As for new features, Samsung’s new color-shift mode to reduce the luminosity blue pixels at night works very well, and it’s fairly tweakable. There’s a whole new set of functions built around privacy that allow you to sequester copies of apps (which could be signed into different profiles, for example) behind a secure authentication method, like the iris scanner. You can also use this new system for files and photos, of course. Such features are increasingly common on Chinese smartphones, so it’s interesting to see Samsung pick up on this now. TouchWiz’s power saving features have been greatly enhanced, even allowing you to reduce the rendered resolution of the operating system to save power – these new modes are quite interesting, and offer a level of customization on energy consumption that few phones I’ve ever used do.
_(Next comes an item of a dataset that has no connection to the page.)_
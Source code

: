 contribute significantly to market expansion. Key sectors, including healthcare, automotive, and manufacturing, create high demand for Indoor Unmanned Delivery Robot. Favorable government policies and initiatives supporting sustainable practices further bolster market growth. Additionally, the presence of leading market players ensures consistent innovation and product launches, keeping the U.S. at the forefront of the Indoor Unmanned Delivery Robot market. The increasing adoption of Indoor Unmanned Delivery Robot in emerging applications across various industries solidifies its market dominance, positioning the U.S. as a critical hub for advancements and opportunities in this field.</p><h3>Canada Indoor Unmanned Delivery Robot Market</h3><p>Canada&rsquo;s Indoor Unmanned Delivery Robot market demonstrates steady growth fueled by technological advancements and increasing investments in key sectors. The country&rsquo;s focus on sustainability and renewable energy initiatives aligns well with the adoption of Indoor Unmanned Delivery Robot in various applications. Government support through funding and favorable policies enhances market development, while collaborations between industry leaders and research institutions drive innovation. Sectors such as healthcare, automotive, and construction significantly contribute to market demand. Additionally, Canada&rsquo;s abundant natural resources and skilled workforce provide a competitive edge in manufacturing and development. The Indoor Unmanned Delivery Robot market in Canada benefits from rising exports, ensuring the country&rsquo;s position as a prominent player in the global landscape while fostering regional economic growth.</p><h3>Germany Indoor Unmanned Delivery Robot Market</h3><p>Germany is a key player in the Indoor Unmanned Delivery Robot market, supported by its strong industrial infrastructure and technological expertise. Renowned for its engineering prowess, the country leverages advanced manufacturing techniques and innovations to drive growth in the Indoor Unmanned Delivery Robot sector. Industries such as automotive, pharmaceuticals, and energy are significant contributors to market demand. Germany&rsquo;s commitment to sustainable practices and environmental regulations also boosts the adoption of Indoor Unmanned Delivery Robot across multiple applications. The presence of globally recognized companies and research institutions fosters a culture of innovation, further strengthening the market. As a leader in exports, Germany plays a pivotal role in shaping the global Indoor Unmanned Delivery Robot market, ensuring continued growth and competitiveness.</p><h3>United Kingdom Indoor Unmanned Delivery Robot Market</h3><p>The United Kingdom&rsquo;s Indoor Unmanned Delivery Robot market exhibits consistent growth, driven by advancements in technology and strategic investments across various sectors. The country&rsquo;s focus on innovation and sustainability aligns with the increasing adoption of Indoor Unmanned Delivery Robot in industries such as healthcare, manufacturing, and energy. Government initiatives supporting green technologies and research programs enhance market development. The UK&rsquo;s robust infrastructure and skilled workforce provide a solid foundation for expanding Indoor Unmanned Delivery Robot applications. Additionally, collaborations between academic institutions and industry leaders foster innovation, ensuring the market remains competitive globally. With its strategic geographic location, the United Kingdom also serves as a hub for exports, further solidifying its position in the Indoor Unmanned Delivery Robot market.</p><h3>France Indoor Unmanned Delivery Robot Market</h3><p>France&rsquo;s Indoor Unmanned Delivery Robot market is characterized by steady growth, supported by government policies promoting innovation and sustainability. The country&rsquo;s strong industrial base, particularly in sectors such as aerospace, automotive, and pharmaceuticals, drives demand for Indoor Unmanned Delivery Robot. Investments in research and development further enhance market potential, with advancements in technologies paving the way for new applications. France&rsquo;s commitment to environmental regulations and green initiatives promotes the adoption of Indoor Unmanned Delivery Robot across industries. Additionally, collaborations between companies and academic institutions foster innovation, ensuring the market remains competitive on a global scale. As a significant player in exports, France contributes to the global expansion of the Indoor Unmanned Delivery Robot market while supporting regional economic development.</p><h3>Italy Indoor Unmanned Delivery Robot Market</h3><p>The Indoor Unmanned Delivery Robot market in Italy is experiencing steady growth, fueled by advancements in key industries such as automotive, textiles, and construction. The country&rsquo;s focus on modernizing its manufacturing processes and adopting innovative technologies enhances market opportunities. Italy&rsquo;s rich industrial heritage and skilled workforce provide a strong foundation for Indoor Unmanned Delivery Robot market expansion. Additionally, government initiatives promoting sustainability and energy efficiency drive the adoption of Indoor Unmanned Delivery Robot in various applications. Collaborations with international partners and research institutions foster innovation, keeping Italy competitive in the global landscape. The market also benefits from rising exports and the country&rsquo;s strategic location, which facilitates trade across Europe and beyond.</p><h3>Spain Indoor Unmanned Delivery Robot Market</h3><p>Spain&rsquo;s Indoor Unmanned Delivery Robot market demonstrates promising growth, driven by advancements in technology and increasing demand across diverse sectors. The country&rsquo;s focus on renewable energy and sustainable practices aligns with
I don’t want this hands-on to turn into a review, so I’m going to wrap it up here. Based on what I saw in my somewhat-brief time with the Note7, I think Samsung has crafted a winning formula for fans of the Galaxy Note series – at least those not bothered by a non-removable battery. Unlike last year’s Note 5, there’s a microSD card, you get water-resistance, and Samsung has finally gotten on board with USB-C. The stylus does seem a bit more short-changed than average this go around in terms of new features (Samsung talked a big game, but I really don’t see anything interesting about the improvements they’ve made), which is probably telling: it remains largely as a legacy feature for those who won’t buy the phone without it. But if you want the biggest, best phone Samsung has to offer? The Note7 will probably be it. If you’re not on Team Samsung and are hoping they’ve done something to sway you that they didn’t with the S7 or S7 edge (aside from a slightly larger display)? There’s not much else of interest here over those devices.
(And yes: I tried to stick the pen in backward. It doesn’t go in backward anymore.)